My DH and I have separate bank accounts. Always have.

But if my dad helped pay for my college education and/or wedding, I'd get my stepmother a seat next to him at those events. Regardless of whether they share joint accounts or not. I think it's tacky to do otherwise, and a nice way to acknowledge what my dad did for me is to get his spouse a seat next to him. I do not care for her for many reasons, but do not think it's right to ignore her. Plus, I'd be socializing with a lot of other people too, so she would not be the sole taker of my attention.

Anon2009's picture

To add, any event I invite my dad to, I invite my stepmother as well. Regardless of who's paid for what. But someone posted on the main forum about joint/separate bank accounts so that got me to thinking about this.

sandye21's picture

Your answer is right on - it is noone's business, especially the kids. My family has always included DH is all of the events I've gone to. On the other hand, I was not very welcome when it came to SD's wedding but I didn't particularly want to go anyway.

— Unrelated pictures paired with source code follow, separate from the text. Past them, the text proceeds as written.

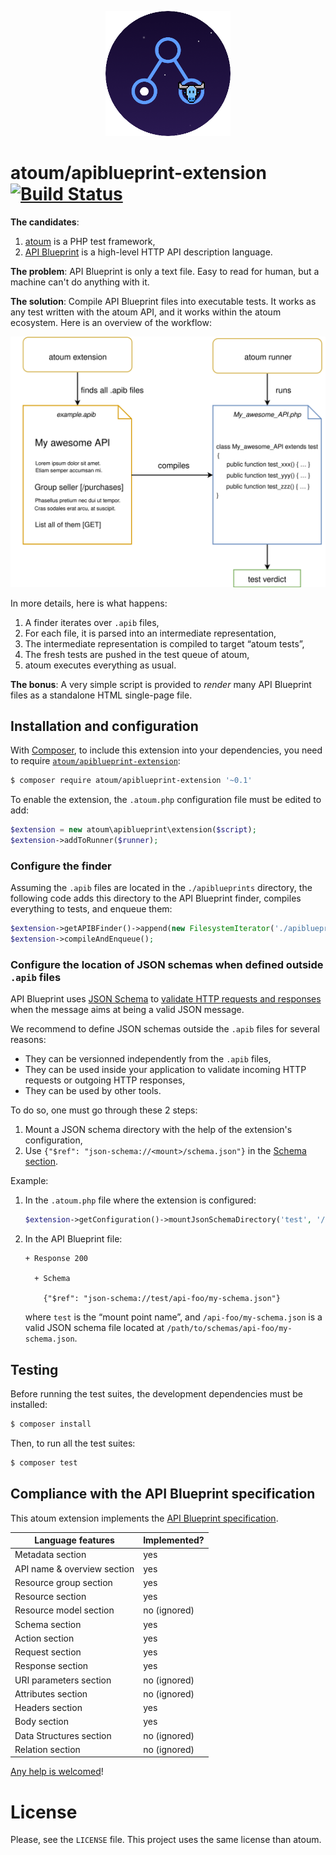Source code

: <p align="center">
  <img src="./res/logo.png" alt="atoum's extension logo" width="200" />
</p>

# atoum/apiblueprint-extension [![Build Status](https://travis-ci.org/Hywan/atoum-apiblueprint-extension.svg?branch=master)](https://travis-ci.org/Hywan/atoum-apiblueprint-extension)

**The candidates**:

  1. [atoum](http://atoum.org/) is a PHP test framework,
  2. [API Blueprint](https://apiblueprint.org/) is a high-level HTTP
      API description language.

**The problem**: API Blueprint is only a text file. Easy to read for
human, but a machine can't do anything with it.

**The solution**: Compile API Blueprint files into executable tests. It
works as any test written with the atoum API, and it works within the
atoum ecosystem. Here is an overview of the workflow:

<p align="center">
  <img src="./res/overview.svg" alt="Process overview" width="580" />
</p>

In more details, here is what happens:

  1. A finder iterates over `.apib` files,
  2. For each file, it is parsed into an intermediate representation,
  3. The intermediate representation is compiled to target “atoum
     tests”,
  4. The fresh tests are pushed in the test queue of atoum,
  5. atoum executes everything as usual.

**The bonus**: A very simple script is provided to _render_ many API
Blueprint files as a standalone HTML single-page file.

## Installation and configuration

With [Composer](https://getcomposer.org/), to include this extension into
your dependencies, you need to
require
[`atoum/apiblueprint-extension`](https://packagist.org/packages/atoum/apiblueprint-extension):

```sh
$ composer require atoum/apiblueprint-extension '~0.1'
```

To enable the extension, the `.atoum.php` configuration file must be edited to add:

```php
$extension = new atoum\apiblueprint\extension($script);
$extension->addToRunner($runner);

```

### Configure the finder

Assuming the `.apib` files are located in the `./apiblueprints`
directory, the following code adds this directory to the API Blueprint
finder, compiles everything to tests, and enqueue them:

```php
$extension->getAPIBFinder()->append(new FilesystemIterator('./apiblueprints'));
$extension->compileAndEnqueue();
```

### Configure the location of JSON schemas when defined outside `.apib` files

API Blueprint uses [JSON Schema](http://json-schema.org/)
to
[validate HTTP requests and responses](https://apiblueprint.org/documentation/advanced-tutorial.html#json-schema) when
the message aims at being a valid JSON message.

We recommend to define JSON schemas outside the `.apib` files for several reasons:

  * They can be versionned independently from the `.apib` files,
  * They can be used inside your application to validate incoming HTTP
    requests or outgoing HTTP responses,
  * They can be used by other tools.

To do so, one must go through these 2 steps:

  1. Mount a JSON schema directory with the help of the extension's
     configuration,
  2. Use `{"$ref": "json-schema://<mount>/schema.json"}` in the [Schema
     section](https://apiblueprint.org/documentation/advanced-tutorial.html#json-schema).
     
Example:

  1. In the `.atoum.php` file where the extension is configured:

     ```php
     $extension->getConfiguration()->mountJsonSchemaDirectory('test', '/path/to/schemas/');
     ```

  2. In the API Blueprint file:
  
     ```apib
     + Response 200

       + Schema

         {"$ref": "json-schema://test/api-foo/my-schema.json"}
     ```

     where `test` is the “mount point name”, and
     `/api-foo/my-schema.json` is a valid JSON schema file located at
     `/path/to/schemas/api-foo/my-schema.json`.

## Testing

Before running the test suites, the development dependencies must be installed:

```sh
$ composer install
```

Then, to run all the test suites:

```sh
$ composer test
```

## Compliance with the API Blueprint specification

This atoum extension implements the
[API Blueprint specification](https://apiblueprint.org/documentation/specification.html).

| Language features           | Implemented? |
|-----------------------------|--------------|
| Metadata section            | yes          |
| API name & overview section | yes          |
| Resource group section      | yes          |
| Resource section            | yes          |
| Resource model section      | no (ignored) |
| Schema section              | yes          |
| Action section              | yes          |
| Request section             | yes          |
| Response section            | yes          |
| URI parameters section      | no (ignored) |
| Attributes section          | no (ignored) |
| Headers section             | yes          |
| Body section                | yes          |
| Data Structures section     | no (ignored) |
| Relation section            | no (ignored) |

[Any help is welcomed](https://github.com/Hywan/atoum-apiblueprint-extension/issues/new)!

# License

Please, see the `LICENSE` file. This project uses the same license than atoum.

It has occurred to me that many SD's do not like their SMs even though they respect them enough to include them in their life celebrations. I wonder if it ever occured to my SD that through all of the years that I let her rudeness and meanness slide, I included her in our special events only because I thought it would be rude not to. I never particularly liked her (mostly due to her treatment of me), but I did it out of respect for her father. One exception was my 60th birthday. Today, if she showed up at one of our celebrations I would walk out. That is because I now value myself enough not to allow her disrespectful behavior around me, and especially because DH has never had the courage to clue her in. If it appears rude, so be it.

not2sureimsaneanymore's picture

I also believe in inviting the person closest to them. For example even though I have never had a single conversation longer than a sentence with my best friend's boyfriend, I would definitely reserve a seat to him in a wedding or another event. It's just common courtesy, regardless of who contributes for what.

I do believe in sharing finances and the reason behind them with our children. My parents sharing their successes and failures in their finances was why I was business and money savvy at graduation (22 years old) two years ago and began growing investments (with an accumulated net worth more than many people a decade older have at this moment in time) while my peers are struggling with budgeting and sinking into credit card debt because they were never taught. And it isn't as easy as just saying "tell them what they should do" as we know kids learn mostly through example of the people closest to them--if you don't want your kids to lie, don't lie yourself. Otherwise it doesn't matter if you hoot and holler and smack them around for lying because they'll do it anyway.

I just take one look at DH who was neck deep in credit card debt and no accumulated net worth, his brother who filed for bankruptcy, my cousins who are at least five years older than me still living with their parents, and the general people around me who were sheltered from understanding family finances and I know I don't want my kids to be like them. Lol, it's why DH says he leaves all the financial decisions and teaching to me.

My younger sister is also making a good living dealing with stocks and bonds because that's what our father does.

We also share ideas of what we are doing periodically and bounce it off each other--investing in a Roth IRA was our most recent topic which I followed in the end since that is what my parents did on the side against a sep or regular IRA.

Anyway, it worked for our family, but we have business in our blood.

sandye21's picture

I think it is wise to share budgeting strategies and savings/stock options with the kids. I am very thankful for the financial education I recieved from my Mom. But I don't think sharing specific information about my personal finances is necessary.